Work required:
If a line in the data below includes the string "queries", please return a copy of it.

(Entries supplied)

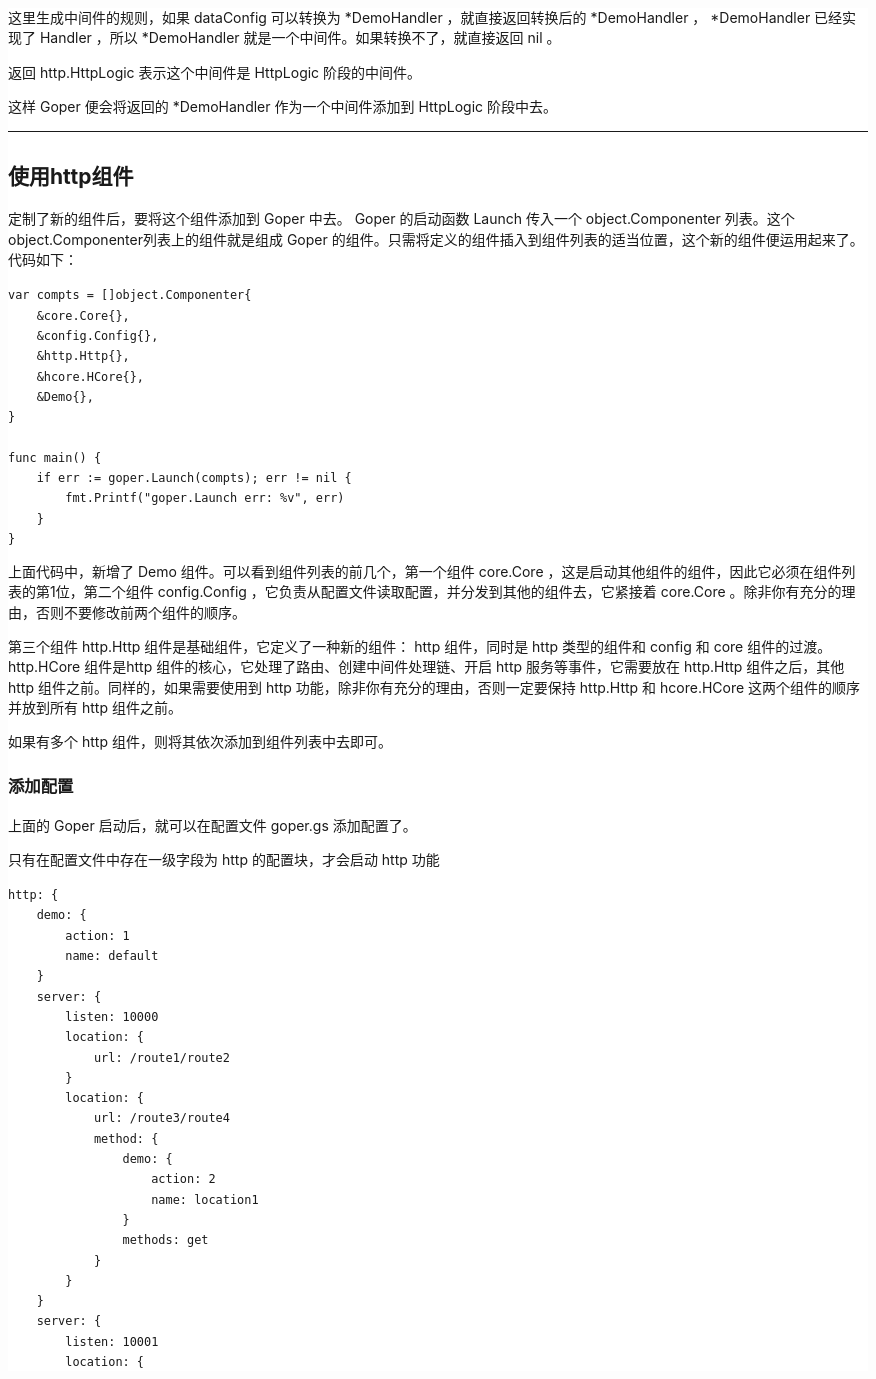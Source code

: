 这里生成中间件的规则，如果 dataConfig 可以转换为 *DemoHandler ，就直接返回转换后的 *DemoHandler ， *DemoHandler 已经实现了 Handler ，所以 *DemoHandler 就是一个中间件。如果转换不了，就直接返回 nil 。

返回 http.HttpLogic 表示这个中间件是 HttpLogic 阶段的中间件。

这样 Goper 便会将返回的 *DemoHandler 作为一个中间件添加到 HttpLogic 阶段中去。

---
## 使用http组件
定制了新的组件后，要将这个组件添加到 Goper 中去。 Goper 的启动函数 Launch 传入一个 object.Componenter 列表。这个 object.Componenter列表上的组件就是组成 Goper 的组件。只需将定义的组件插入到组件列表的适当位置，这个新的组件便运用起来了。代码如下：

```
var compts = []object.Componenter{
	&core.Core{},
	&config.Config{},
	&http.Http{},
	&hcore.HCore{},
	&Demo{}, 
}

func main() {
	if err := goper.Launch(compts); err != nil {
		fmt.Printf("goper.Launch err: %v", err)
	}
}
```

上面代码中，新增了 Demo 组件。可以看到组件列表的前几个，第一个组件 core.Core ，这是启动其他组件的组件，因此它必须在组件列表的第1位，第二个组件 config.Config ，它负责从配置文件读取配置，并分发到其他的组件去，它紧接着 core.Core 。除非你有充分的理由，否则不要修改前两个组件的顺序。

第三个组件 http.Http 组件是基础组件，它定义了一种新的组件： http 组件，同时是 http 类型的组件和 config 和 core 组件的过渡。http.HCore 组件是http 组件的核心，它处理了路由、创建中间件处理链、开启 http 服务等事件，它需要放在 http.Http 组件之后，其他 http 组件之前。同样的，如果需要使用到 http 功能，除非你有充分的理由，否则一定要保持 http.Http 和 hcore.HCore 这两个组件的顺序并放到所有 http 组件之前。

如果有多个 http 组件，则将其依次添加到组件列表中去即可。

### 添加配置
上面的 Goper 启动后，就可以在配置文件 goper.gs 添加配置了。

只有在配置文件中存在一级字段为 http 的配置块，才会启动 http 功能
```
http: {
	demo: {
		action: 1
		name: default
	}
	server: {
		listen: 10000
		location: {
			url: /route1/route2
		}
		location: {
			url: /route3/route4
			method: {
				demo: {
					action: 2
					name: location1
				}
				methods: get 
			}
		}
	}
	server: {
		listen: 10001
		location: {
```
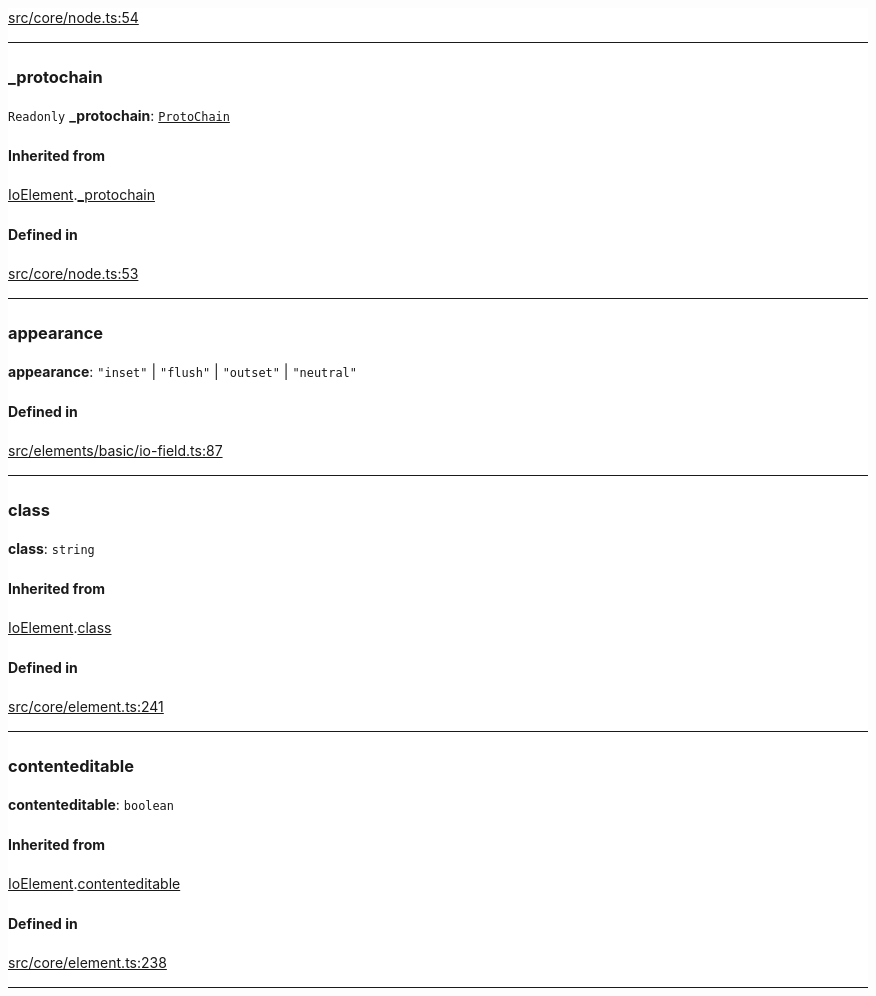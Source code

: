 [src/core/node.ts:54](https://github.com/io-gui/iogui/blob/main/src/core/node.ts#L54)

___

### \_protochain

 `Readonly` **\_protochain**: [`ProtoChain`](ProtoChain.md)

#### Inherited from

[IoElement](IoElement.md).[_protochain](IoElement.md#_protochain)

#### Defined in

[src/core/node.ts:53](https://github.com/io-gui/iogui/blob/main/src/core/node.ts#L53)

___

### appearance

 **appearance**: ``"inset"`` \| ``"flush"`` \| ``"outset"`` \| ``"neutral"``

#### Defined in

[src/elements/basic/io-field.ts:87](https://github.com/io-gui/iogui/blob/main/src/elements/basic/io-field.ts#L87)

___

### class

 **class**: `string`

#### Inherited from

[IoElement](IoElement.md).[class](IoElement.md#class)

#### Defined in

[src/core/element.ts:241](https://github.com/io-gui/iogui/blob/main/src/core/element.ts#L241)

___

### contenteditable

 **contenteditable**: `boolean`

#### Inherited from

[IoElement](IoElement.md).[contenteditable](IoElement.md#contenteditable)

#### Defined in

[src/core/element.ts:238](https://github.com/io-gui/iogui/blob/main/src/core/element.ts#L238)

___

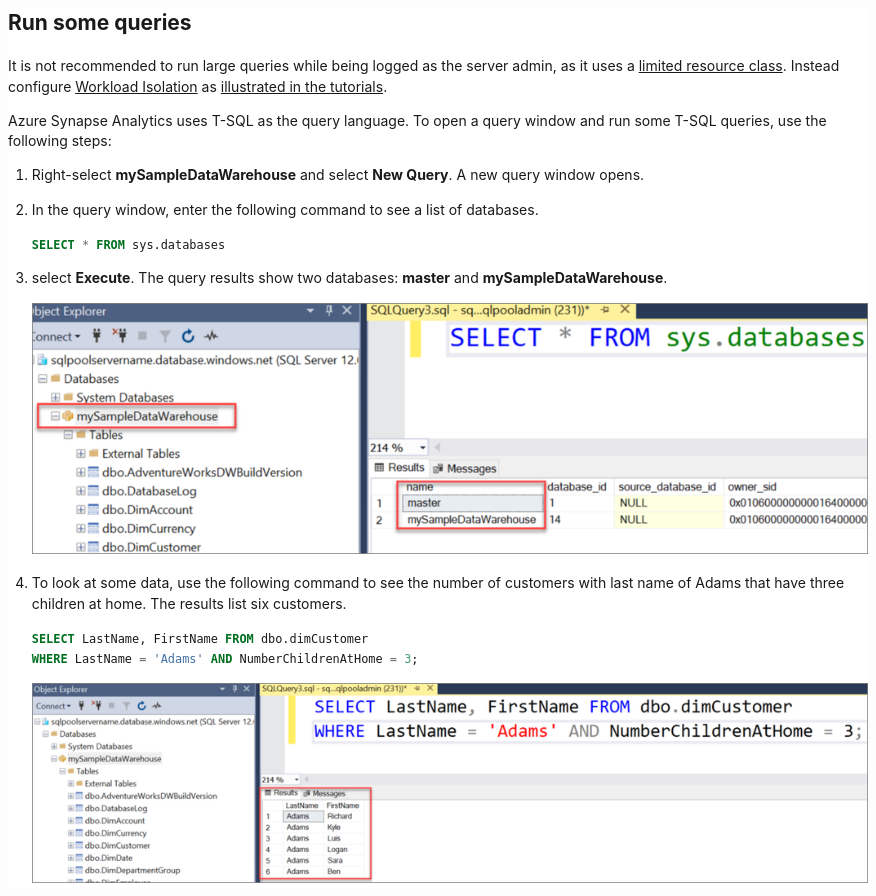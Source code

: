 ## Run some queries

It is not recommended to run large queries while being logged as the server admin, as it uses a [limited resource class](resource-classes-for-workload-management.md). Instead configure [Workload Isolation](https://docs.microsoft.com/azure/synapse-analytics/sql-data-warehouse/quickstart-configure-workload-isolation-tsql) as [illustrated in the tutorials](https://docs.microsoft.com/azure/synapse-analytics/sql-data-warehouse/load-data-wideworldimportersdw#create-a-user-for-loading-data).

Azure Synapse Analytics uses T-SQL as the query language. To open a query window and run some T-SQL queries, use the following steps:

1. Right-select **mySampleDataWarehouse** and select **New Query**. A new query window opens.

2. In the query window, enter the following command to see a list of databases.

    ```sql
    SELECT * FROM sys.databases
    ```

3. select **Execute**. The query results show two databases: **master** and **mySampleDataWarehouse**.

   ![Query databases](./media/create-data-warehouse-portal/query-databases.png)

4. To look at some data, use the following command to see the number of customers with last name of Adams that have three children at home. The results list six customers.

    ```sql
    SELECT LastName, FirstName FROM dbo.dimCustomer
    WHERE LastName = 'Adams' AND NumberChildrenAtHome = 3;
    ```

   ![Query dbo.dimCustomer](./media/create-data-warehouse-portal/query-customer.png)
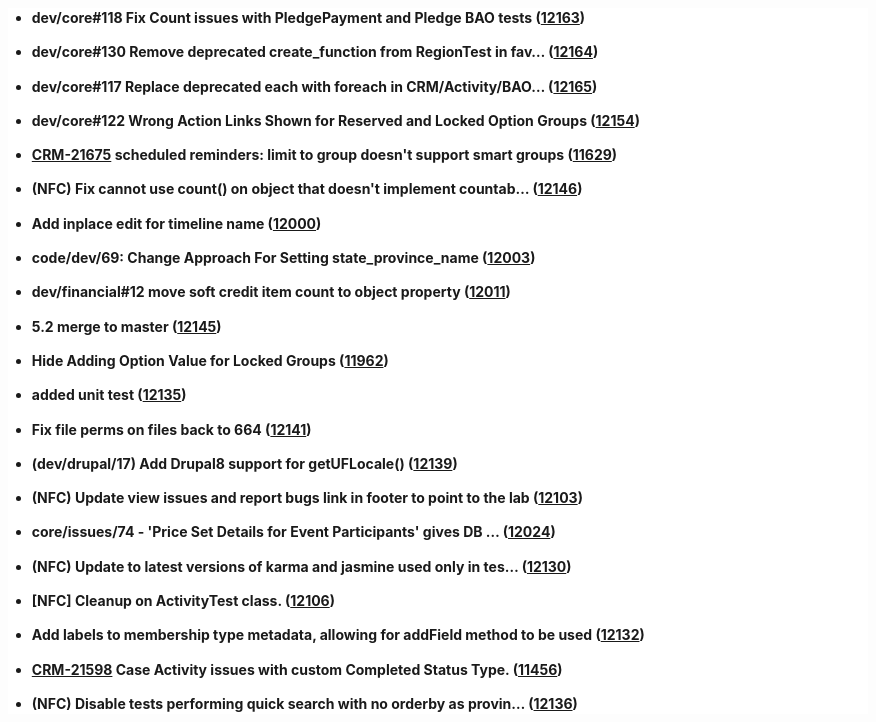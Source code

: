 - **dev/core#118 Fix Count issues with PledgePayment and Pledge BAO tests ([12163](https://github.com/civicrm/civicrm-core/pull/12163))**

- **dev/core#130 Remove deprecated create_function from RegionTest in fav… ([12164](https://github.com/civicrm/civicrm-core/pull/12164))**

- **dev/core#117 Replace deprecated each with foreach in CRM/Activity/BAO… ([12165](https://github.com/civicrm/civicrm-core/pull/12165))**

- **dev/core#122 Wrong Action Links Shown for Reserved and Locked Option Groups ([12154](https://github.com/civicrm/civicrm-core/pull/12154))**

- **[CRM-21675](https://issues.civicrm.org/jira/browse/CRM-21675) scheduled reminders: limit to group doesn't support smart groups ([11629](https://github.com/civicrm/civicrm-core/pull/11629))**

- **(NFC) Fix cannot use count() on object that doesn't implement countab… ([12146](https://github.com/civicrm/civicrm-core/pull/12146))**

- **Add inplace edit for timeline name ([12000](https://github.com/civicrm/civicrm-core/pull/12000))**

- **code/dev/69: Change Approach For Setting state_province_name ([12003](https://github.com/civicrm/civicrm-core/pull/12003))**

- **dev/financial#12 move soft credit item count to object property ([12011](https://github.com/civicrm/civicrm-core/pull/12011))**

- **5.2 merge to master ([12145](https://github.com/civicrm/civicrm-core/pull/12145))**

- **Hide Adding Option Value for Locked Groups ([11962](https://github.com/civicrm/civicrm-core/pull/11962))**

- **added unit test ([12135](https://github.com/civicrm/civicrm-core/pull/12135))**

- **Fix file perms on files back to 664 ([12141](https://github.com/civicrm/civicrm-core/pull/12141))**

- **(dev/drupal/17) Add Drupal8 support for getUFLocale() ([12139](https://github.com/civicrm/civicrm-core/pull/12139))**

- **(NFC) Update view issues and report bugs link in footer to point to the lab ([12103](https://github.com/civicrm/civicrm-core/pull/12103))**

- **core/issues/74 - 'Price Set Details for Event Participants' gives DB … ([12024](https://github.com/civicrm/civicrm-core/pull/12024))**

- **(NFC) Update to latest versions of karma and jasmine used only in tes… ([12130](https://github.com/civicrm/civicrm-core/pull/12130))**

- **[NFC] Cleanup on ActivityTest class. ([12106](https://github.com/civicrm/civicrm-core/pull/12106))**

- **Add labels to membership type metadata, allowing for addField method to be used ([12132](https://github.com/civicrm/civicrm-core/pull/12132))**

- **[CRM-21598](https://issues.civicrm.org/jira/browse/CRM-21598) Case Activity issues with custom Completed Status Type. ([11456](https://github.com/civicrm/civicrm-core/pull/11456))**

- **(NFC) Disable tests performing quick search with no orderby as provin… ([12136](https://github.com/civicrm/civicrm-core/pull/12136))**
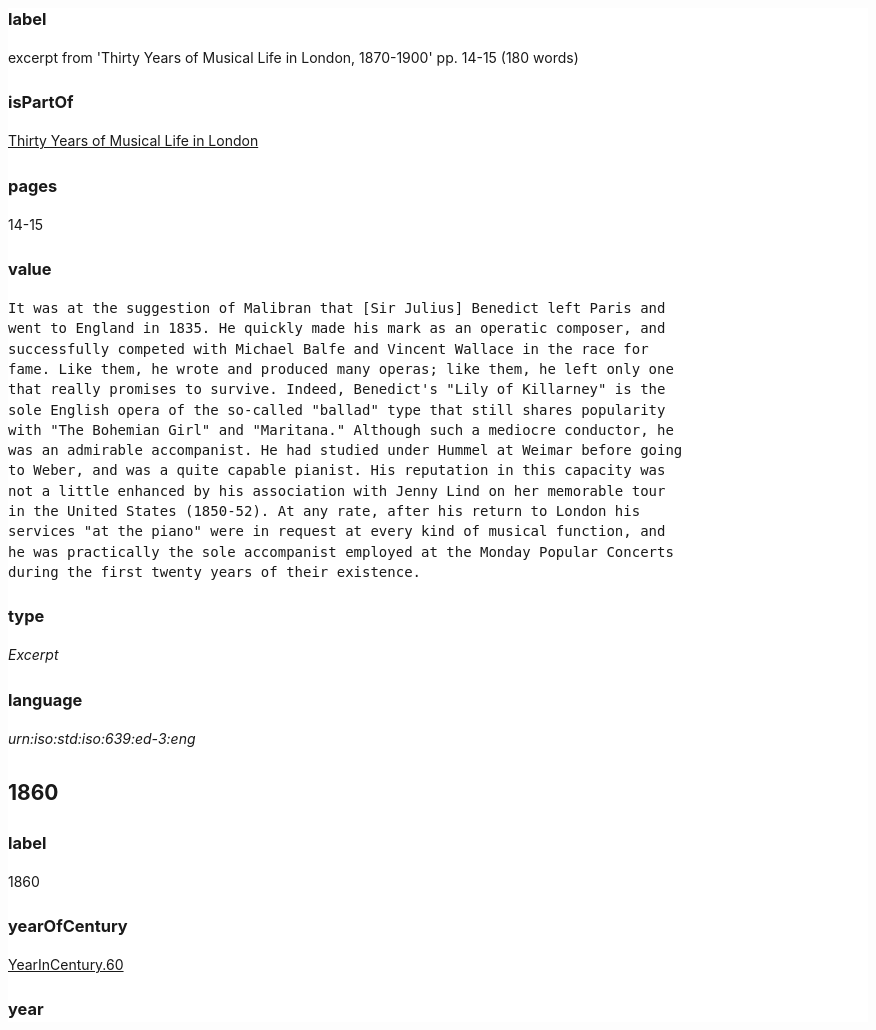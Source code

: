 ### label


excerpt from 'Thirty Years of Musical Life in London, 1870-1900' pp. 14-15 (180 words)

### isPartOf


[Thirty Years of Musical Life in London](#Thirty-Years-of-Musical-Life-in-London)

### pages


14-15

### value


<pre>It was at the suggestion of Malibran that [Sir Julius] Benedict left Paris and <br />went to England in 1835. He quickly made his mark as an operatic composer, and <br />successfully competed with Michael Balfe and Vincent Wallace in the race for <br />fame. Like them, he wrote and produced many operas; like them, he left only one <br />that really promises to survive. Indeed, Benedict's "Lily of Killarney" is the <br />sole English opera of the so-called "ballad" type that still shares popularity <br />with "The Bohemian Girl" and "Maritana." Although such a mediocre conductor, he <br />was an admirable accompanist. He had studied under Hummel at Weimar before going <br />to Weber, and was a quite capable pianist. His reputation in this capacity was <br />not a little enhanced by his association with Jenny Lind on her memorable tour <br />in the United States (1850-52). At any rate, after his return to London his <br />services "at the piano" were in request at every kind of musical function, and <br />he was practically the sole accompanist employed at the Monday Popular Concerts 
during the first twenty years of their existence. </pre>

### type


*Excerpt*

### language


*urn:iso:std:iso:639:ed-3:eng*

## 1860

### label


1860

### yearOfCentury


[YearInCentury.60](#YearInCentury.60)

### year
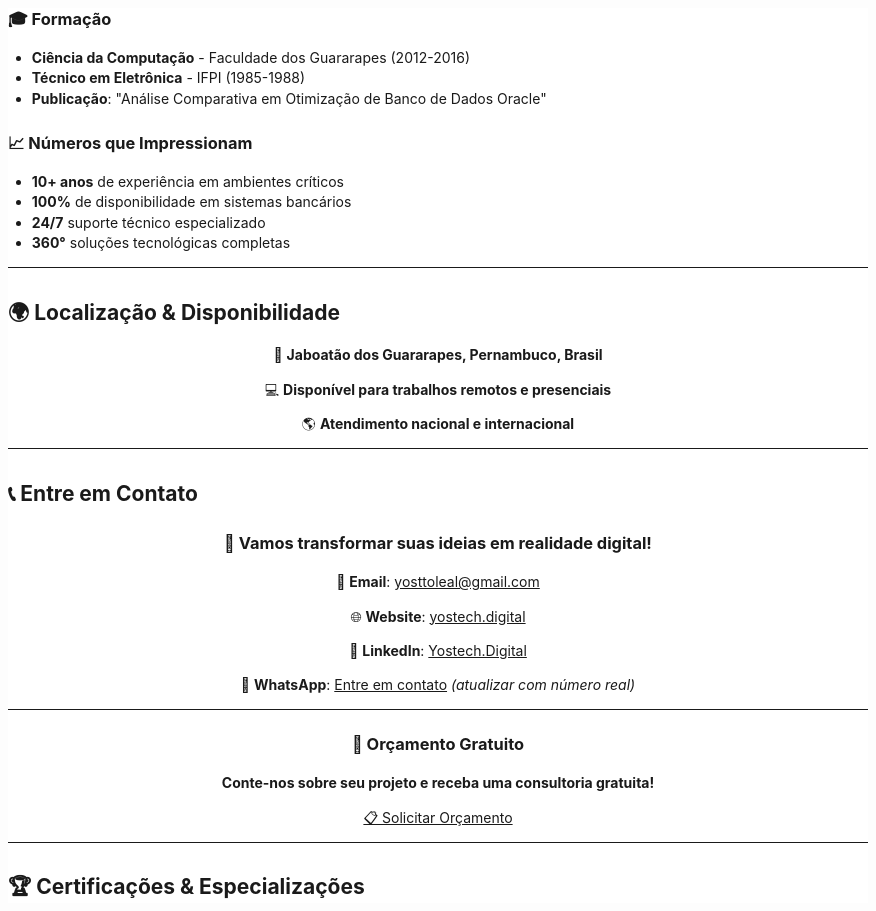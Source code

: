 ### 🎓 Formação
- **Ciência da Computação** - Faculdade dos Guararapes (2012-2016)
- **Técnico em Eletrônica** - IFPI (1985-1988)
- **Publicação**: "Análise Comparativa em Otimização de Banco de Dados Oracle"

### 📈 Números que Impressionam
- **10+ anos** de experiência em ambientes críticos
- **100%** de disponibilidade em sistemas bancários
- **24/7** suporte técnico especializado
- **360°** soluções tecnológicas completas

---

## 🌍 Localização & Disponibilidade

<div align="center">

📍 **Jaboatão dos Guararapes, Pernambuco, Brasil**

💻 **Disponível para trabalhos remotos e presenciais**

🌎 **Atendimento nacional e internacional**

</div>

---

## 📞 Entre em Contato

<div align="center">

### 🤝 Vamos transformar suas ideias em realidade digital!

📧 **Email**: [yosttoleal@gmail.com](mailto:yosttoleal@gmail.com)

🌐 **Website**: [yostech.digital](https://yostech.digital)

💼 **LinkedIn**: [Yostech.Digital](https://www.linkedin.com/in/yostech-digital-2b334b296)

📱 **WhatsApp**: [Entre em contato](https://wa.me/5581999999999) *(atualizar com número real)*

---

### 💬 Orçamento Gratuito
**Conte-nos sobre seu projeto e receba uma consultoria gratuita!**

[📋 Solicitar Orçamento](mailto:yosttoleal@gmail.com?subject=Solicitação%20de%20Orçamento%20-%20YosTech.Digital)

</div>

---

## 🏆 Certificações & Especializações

(End Entries supplied)

Reply:
: ## Run some queries
It is not recommended to run large queries while being logged as the server admin, as it uses a [limited resource class](resource-classes-for-workload-management.md). Instead configure [Workload Isolation](https://docs.microsoft.com/azure/synapse-analytics/sql-data-warehouse/quickstart-configure-workload-isolation-tsql) as [illustrated in the tutorials](https://docs.microsoft.com/azure/synapse-analytics/sql-data-warehouse/load-data-wideworldimportersdw#create-a-user-for-loading-data).
Azure Synapse Analytics uses T-SQL as the query language. To open a query window and run some T-SQL queries, use the following steps:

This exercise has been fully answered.